- Mark Fisher
- 8 May 2008
Citizens’ Theatre, Glasgow, run ended; Perth Theatre until Fri 9 May
When Molière’s L’école des femmes was translated as Let Wives Tak Tent by Robert Kemp in 1948, it set in motion a half-century tradition of Scottish reworkings of the 17th century French playwright. Like Quebec’s Michel Tremblay in the 1990s, Molière was adopted as one of our own. What struck a chord with audiences was not only the vigour of the Scots language, but the broad, manner in which it was performed. Duncan Macrae and Rikki Fulton have taken lead roles, both performers having an innate feel for Molière’s style of direct address.
Now, 50 years after Kemp, Liz Lochhead has returned to the play and given it a translation that matches the rhyming couplets of the original.
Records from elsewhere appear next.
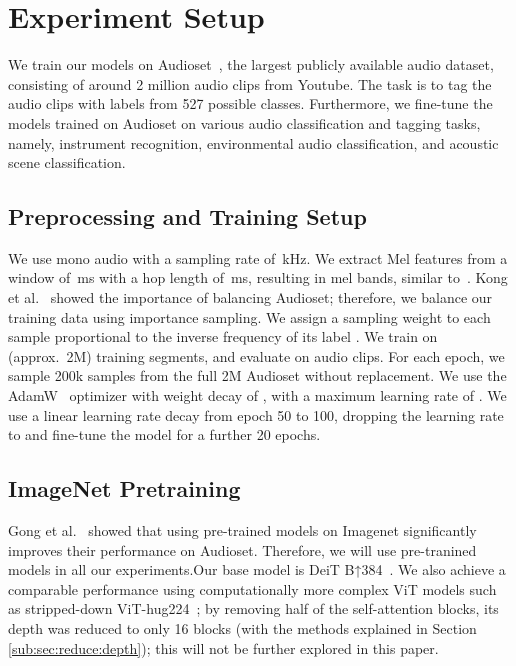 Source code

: \documentclass[a4paper]{article}
\begin{document}
\section{Experiment Setup}
\label{sec:setup}

We train our models on Audioset~\cite{audioset2017Gemmeke}, the largest publicly available audio dataset, consisting of around 2 million audio clips from Youtube. The task is to tag the audio clips with labels from 527 possible classes. Furthermore, we fine-tune the models trained on Audioset on various audio classification and tagging tasks, namely, instrument recognition, environmental audio classification, and acoustic scene classification.  


\subsection{Preprocessing and Training Setup}
\label{sec:preprocessing}
We use mono audio with a sampling rate of \,kHz. We extract Mel features from a window of \,ms with a hop length of \,ms, resulting in  mel bands, similar to~\cite{gong21ast}. Kong et al.~\cite{KongCIWWP20panns} showed the importance of balancing Audioset; therefore, we balance our training data using importance sampling. We assign a sampling weight to each sample proportional to the inverse frequency of its label . We train on  (approx.\ 2M) training segments, and evaluate on  audio clips. For each epoch, we sample 200k samples from the full 2M Audioset without replacement.
We use the AdamW~\cite{LoshchilovH19adamw} optimizer with weight decay of , with a maximum learning rate of . We use a linear learning rate decay from epoch 50 to 100, dropping the learning rate to  and fine-tune the model for a further 20 epochs.

\subsection{ImageNet Pretraining}
\label{sec:imageNet}

Gong et al.~\cite{gong21ast} showed that using pre-trained models on Imagenet significantly improves their performance on Audioset. Therefore, we will use pre-tranined models in all our experiments.Our base model is DeiT B↑384~\cite{TouvronCDMSJ21deit}. 
We also achieve a comparable performance using computationally more complex ViT models such as stripped-down ViT-hug224~\cite{dosovitskiyB0WZ21VIT}; by removing half of the self-attention blocks, its depth was reduced to only 16 blocks (with the methods explained in Section \ref{sub:sec:reduce:depth}); this will not be further explored in this paper.
\end{document}
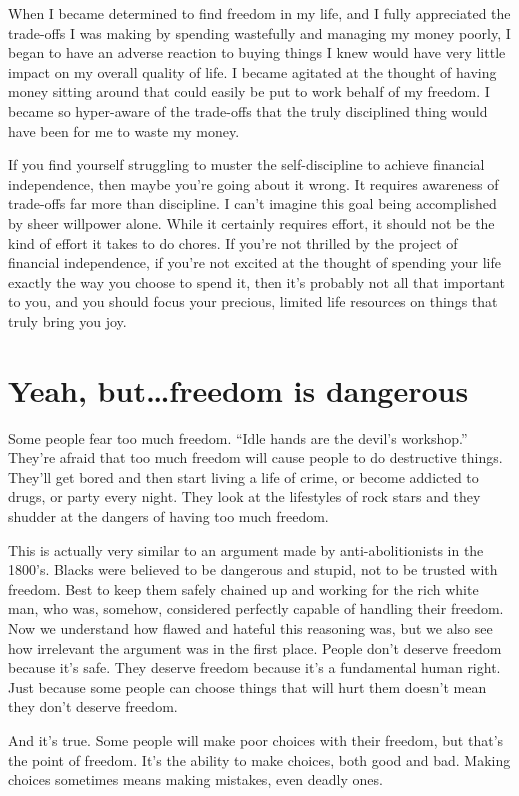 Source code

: When I became determined to find freedom in my life, and I fully appreciated the trade-offs I was making by spending wastefully and managing my money poorly, I began to have an adverse reaction to buying things I knew would have very little impact on my overall quality of life. I became agitated at the thought of having money sitting around that could easily be put to work behalf of my freedom. I became so hyper-aware of the trade-offs that the truly disciplined thing would have been for me to waste my money.

If you find yourself struggling to muster the self-discipline to achieve financial independence, then maybe you're going about it wrong. It requires awareness of trade-offs far more than discipline. I can't imagine this goal being accomplished by sheer willpower alone. While it certainly requires effort, it should not be the kind of effort it takes to do chores. If you're not thrilled by the project of financial independence, if you're not excited at the thought of spending your life exactly the way you choose to spend it, then it's probably not all that important to you, and you should focus your precious, limited life resources on things that truly bring you joy.

\section{Yeah, but\ldots freedom is dangerous}
Some people fear too much freedom. ``Idle hands are the devil's workshop.'' They're afraid that too much freedom will cause people to do destructive things. They'll get bored and then start living a life of crime, or become addicted to drugs, or party every night. They look at the lifestyles of rock stars and they shudder at the dangers of having too much freedom.

This is actually very similar to an argument made by anti-abolitionists in the 1800's. Blacks were believed to be dangerous and stupid, not to be trusted with freedom. Best to keep them safely chained up and working for the rich white man, who was, somehow, considered perfectly capable of handling their freedom. Now we understand how flawed and hateful this reasoning was, but we also see how irrelevant the argument was in the first place. People don't deserve freedom because it's safe. They deserve freedom because it's a fundamental human right. Just because some people can choose things that will hurt them doesn't mean they don't deserve freedom.

And it's true. Some people will make poor choices with their freedom, but that's the point of freedom. It's the ability to make choices, both good and bad. Making choices sometimes means making mistakes, even deadly ones.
This she does without the clunkiness of many English versions, allowing her poetry to skip along playfully, teasing the audience as it swings from high-falutin’ to common-as-muck.
In Graham McLaren’s production for Theatre Babel, the cast does an impressive job at keeping the demanding text in the air, not least Kevin McMonagle who is hardly off the stage as the ridiculous Arnolphe, an old man with a plan to wed his virginal ward. He cuts a suitably sleazy figure, one we’re happy to laugh at when his scheme inevitably goes wrong. What he doesn’t have, however, is the kind of pantomime verve that would make the evening raucous instead of merely chucklesome. Molière’s pure and simple twists still delight, but the production needs even more comic exuberance to really take off.